Faithful but flummoxing adaptation of Don DeLillo's novel hits Cannes
CANNES - Eric Packer, the disaffected, boy-billionaire anti-hero of “Cosmopolis,” has an asymmetrical prostate. We’re told this no fewer than three times in David Cronenberg’s highly garrulous but bullet-cold adaptation of Don DeLillo’s compact 2003 novel, and it can’t just be to tease us with the reassuring prospect that there’s something imperfect about Robert Pattinson’s svelte, slicked, immaculately suited physique – nor just to amuse us with the notion that this sleek automaton of a protagonist has a prostate at all.
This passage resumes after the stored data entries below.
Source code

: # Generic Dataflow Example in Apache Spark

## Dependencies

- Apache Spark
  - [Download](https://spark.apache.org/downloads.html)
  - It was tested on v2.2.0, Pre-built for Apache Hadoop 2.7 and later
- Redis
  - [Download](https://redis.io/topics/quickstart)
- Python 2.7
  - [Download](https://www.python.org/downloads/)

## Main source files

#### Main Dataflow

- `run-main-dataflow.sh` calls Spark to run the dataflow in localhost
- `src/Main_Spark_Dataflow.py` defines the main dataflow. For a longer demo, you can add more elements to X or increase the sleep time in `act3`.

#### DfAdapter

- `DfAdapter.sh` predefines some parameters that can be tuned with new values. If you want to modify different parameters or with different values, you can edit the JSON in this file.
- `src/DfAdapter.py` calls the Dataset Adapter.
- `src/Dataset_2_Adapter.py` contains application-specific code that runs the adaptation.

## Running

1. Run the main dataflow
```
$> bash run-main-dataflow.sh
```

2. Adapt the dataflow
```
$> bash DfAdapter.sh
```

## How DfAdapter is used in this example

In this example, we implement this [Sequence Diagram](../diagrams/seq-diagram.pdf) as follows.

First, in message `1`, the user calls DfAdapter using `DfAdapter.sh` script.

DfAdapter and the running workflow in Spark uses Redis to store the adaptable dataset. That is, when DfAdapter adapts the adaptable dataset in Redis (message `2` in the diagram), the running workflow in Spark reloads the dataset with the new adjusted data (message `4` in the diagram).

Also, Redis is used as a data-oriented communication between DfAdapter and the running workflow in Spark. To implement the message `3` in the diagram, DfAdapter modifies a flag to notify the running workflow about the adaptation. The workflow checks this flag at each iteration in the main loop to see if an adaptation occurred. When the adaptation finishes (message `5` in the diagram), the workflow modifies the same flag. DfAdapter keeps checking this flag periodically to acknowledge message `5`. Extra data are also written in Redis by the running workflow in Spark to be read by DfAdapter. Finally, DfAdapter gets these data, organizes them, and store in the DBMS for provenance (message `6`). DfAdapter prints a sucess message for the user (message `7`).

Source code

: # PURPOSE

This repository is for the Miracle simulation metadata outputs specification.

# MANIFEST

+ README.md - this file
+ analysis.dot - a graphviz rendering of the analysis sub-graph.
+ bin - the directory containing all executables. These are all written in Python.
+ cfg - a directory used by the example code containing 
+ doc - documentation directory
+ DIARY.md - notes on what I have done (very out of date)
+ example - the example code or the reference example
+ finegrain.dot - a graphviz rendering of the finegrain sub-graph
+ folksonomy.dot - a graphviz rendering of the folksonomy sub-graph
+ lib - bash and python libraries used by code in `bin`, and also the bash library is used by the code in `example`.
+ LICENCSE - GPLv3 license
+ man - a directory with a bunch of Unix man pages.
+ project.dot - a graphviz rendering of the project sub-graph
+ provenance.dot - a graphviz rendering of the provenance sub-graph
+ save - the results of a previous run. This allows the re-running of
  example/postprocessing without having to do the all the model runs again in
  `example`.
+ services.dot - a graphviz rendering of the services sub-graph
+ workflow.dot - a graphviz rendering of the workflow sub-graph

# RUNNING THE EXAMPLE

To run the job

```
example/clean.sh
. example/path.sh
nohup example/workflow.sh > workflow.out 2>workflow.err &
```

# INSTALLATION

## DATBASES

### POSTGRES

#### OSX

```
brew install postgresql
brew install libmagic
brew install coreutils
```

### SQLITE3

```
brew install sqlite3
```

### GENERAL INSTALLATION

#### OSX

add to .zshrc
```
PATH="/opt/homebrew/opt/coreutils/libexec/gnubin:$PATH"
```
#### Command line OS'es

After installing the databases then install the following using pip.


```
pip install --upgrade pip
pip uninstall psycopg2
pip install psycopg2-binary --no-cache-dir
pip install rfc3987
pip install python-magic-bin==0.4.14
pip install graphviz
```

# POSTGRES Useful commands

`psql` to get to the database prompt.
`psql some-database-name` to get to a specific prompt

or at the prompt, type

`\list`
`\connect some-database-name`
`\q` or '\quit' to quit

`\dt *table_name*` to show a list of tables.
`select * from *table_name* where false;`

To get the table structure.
Rather, the image – though lifted straight from DeLillo’s novel, like pretty much everything in Cronenberg’s exceedingly faithful adaptation thereof – seems principally an assertion of the hand of David Cronenberg. That is, the funny, fevered, corporeally obsessed Cronenberg of old, the Cronenberg who became his own best adjective and has been only intermittently present, if not always to detrimental effect, in his last three or four films. After his intellectually heady but almost perversely restrained psychology drama, “A Dangerous Method,” debuted only months ago to polite critical applause that nonetheless questioned his edge, the hinky, kinky, defiantly unlovable “Cosmopolis” lands in our laps with bristly self-assurance. “You asked for this,” it seems to be saying, one of the few things unspoken amid its torrent of thematically pointed verbiage. “Let’s see if you really want it.”